[Data extracted from a collection]

-- Opening Marker --

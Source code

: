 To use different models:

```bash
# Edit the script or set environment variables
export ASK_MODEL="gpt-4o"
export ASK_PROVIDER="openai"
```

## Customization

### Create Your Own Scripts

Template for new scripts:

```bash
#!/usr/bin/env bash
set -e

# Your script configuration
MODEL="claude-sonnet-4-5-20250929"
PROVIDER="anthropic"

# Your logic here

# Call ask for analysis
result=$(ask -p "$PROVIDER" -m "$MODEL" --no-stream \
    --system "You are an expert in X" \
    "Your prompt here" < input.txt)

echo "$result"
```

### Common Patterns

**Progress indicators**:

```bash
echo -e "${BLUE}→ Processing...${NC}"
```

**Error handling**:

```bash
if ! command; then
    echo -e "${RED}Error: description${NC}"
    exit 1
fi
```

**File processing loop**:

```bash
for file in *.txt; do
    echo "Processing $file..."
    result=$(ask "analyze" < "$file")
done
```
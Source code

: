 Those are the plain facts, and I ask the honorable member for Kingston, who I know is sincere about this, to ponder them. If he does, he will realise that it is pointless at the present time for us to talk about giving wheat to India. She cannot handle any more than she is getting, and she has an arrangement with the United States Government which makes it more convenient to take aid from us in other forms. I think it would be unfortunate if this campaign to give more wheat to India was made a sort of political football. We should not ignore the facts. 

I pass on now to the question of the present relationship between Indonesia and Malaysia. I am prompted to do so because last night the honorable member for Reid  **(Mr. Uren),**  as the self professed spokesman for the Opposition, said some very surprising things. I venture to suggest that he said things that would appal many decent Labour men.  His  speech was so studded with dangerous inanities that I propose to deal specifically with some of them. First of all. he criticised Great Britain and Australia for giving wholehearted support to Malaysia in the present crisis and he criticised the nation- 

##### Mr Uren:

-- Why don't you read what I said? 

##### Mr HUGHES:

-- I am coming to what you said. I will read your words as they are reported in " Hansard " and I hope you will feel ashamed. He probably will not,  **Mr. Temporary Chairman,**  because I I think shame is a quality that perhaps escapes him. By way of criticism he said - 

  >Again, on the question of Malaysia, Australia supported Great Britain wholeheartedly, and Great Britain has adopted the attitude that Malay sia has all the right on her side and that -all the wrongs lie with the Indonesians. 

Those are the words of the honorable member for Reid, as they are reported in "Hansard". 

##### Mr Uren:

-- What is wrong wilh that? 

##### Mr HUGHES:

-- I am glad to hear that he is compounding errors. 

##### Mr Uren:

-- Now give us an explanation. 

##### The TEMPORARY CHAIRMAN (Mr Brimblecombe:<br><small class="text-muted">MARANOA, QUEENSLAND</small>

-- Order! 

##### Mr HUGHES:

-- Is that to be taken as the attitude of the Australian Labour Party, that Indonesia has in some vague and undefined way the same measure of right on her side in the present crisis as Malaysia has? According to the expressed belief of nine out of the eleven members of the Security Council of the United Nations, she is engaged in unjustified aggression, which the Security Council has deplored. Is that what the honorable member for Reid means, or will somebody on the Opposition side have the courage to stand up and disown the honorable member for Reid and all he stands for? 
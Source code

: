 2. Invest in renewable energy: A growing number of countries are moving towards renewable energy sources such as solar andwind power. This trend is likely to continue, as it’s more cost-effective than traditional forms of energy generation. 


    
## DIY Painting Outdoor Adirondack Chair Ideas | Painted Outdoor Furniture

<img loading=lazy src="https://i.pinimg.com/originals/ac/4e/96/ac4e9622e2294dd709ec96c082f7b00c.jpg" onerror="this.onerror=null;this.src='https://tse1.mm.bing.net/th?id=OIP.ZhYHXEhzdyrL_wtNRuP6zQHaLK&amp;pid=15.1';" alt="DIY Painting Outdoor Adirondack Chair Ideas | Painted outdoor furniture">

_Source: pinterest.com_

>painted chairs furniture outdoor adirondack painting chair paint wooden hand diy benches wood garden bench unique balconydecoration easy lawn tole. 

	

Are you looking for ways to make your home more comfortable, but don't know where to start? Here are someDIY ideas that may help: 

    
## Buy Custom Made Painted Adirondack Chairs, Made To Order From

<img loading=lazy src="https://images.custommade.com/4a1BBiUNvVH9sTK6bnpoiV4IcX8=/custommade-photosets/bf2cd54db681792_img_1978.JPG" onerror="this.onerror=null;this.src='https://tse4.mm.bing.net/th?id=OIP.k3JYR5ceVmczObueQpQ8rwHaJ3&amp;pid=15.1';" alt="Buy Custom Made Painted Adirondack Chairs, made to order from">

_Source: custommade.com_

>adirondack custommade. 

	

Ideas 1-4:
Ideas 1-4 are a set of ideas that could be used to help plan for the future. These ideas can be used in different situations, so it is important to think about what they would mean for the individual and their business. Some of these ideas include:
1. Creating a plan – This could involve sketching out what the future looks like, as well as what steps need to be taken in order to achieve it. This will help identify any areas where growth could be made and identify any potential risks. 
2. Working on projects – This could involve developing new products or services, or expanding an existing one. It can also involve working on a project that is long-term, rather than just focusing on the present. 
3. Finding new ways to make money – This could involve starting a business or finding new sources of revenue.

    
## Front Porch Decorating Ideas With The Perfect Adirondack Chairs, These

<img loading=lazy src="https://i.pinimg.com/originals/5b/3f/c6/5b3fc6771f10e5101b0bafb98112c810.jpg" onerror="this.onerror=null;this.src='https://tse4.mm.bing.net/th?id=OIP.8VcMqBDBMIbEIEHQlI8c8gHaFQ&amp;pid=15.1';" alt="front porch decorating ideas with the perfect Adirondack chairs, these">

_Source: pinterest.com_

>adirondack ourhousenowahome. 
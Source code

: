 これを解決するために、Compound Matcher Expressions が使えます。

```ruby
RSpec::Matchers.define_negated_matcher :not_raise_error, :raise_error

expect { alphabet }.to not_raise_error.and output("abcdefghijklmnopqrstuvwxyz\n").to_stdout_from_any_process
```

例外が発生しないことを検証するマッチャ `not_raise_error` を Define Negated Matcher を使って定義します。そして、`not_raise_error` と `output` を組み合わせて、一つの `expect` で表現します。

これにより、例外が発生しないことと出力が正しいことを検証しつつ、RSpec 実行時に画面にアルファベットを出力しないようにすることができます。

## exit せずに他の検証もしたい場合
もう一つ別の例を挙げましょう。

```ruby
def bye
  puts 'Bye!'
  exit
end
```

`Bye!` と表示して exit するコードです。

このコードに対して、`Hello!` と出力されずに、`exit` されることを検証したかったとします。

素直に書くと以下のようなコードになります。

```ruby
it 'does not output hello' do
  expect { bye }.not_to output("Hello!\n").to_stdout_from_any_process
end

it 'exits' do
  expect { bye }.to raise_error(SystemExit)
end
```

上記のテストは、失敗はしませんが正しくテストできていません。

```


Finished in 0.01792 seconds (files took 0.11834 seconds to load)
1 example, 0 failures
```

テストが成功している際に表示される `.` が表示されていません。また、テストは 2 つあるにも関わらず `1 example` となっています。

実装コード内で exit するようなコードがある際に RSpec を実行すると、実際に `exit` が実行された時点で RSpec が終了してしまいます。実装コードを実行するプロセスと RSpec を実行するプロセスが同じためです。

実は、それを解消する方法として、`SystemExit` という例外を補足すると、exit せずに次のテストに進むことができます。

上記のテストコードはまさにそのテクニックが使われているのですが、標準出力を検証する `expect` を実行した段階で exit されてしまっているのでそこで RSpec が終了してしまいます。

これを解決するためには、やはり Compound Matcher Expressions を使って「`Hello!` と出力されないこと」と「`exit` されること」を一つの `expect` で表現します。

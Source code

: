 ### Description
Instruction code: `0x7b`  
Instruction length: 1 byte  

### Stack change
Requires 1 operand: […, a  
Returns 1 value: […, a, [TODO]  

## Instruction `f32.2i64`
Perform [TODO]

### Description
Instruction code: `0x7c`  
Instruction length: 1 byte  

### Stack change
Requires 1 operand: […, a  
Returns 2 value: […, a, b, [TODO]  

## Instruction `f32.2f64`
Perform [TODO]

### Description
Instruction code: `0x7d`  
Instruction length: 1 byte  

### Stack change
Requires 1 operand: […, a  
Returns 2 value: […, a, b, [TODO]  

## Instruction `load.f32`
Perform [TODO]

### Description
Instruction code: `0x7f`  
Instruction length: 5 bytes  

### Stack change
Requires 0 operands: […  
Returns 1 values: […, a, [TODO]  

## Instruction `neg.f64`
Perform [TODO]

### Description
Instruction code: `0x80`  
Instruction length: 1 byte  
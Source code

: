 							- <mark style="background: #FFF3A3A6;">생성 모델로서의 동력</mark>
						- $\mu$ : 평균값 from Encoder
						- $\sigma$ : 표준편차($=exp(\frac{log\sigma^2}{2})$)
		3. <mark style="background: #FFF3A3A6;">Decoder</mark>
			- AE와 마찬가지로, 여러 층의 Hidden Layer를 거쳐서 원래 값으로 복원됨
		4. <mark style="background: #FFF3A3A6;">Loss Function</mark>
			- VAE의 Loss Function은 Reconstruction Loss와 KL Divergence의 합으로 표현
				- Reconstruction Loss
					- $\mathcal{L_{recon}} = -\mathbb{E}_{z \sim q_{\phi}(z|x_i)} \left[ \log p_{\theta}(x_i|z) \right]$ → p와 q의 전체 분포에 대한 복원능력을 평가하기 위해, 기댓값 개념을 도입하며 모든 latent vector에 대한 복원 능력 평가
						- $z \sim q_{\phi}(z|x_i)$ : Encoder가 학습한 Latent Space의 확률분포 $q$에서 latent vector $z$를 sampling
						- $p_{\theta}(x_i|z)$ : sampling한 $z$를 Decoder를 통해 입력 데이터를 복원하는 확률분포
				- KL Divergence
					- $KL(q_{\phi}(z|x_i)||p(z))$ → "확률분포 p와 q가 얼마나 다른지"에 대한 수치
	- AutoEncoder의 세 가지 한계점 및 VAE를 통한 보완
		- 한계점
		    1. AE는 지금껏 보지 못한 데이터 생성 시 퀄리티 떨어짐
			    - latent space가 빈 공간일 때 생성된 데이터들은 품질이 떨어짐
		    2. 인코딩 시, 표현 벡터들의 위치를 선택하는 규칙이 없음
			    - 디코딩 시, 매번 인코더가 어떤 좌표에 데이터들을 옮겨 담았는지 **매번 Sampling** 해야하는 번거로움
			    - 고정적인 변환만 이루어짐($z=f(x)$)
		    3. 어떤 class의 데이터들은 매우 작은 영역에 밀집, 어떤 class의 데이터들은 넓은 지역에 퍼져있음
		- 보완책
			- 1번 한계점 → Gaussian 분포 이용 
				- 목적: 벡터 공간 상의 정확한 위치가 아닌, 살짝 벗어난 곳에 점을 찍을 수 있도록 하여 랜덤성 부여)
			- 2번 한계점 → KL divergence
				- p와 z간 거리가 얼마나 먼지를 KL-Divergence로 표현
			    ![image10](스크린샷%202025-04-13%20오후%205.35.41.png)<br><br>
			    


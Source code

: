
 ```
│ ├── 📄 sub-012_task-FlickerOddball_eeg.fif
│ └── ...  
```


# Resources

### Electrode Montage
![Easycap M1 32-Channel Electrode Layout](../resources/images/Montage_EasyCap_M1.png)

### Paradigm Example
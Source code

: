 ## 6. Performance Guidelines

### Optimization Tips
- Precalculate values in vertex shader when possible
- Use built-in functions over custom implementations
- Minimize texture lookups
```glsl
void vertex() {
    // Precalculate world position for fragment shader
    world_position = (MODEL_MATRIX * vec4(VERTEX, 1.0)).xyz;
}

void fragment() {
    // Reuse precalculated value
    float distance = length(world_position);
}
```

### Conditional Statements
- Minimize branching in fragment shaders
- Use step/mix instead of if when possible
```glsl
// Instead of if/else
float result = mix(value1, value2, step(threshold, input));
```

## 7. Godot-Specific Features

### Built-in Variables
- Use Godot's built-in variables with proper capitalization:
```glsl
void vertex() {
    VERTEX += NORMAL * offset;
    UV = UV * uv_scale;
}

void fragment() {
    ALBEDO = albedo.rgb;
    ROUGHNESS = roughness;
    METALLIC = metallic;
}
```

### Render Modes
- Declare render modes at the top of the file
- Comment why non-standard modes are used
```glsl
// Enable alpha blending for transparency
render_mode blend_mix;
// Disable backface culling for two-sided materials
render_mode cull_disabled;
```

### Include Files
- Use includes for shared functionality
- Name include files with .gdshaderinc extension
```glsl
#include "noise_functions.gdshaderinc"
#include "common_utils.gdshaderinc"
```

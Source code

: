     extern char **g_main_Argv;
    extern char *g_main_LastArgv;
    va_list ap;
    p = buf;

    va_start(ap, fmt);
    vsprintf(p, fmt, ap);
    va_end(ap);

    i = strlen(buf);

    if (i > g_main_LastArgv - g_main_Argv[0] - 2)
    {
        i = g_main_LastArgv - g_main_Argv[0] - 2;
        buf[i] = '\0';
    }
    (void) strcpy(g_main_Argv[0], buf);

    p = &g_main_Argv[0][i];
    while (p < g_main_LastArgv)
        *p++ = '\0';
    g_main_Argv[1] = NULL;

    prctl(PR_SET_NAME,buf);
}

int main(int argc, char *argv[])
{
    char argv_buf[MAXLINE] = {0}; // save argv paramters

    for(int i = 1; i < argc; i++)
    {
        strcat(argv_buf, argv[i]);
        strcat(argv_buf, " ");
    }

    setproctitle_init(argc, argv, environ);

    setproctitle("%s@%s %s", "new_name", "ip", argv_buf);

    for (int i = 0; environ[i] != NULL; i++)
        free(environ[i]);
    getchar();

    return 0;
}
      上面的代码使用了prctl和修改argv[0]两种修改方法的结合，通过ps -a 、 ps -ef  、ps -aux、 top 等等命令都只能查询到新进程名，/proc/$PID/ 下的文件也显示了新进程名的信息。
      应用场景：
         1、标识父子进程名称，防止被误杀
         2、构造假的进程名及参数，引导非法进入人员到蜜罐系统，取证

-- Closing Marker --

* Problem to solve:
The lines to return run from the one containing "(void) strcpy(g_main_Argv[0], buf);" through the last line of the records above. Give them exactly and include nothing more.

* Output below:
    (void) strcpy(g_main_Argv[0], buf);

    p = &g_main_Argv[0][i];
    while (p < g_main_LastArgv)
        *p++ = '\0';
    g_main_Argv[1] = NULL;

    prctl(PR_SET_NAME,buf);
}

int main(int argc, char *argv[])
{
    char argv_buf[MAXLINE] = {0}; // save argv paramters

    for(int i = 1; i < argc; i++)
    {
        strcat(argv_buf, argv[i]);
        strcat(argv_buf, " ");
    }

    setproctitle_init(argc, argv, environ);

    setproctitle("%s@%s %s", "new_name", "ip", argv_buf);

    for (int i = 0; environ[i] != NULL; i++)
        free(environ[i]);
    getchar();

    return 0;
}
      上面的代码使用了prctl和修改argv[0]两种修改方法的结合，通过ps -a 、 ps -ef  、ps -aux、 top 等等命令都只能查询到新进程名，/proc/$PID/ 下的文件也显示了新进程名的信息。
      应用场景：
         1、标识父子进程名称，防止被误杀
         2、构造假的进程名及参数，引导非法进入人员到蜜罐系统，取证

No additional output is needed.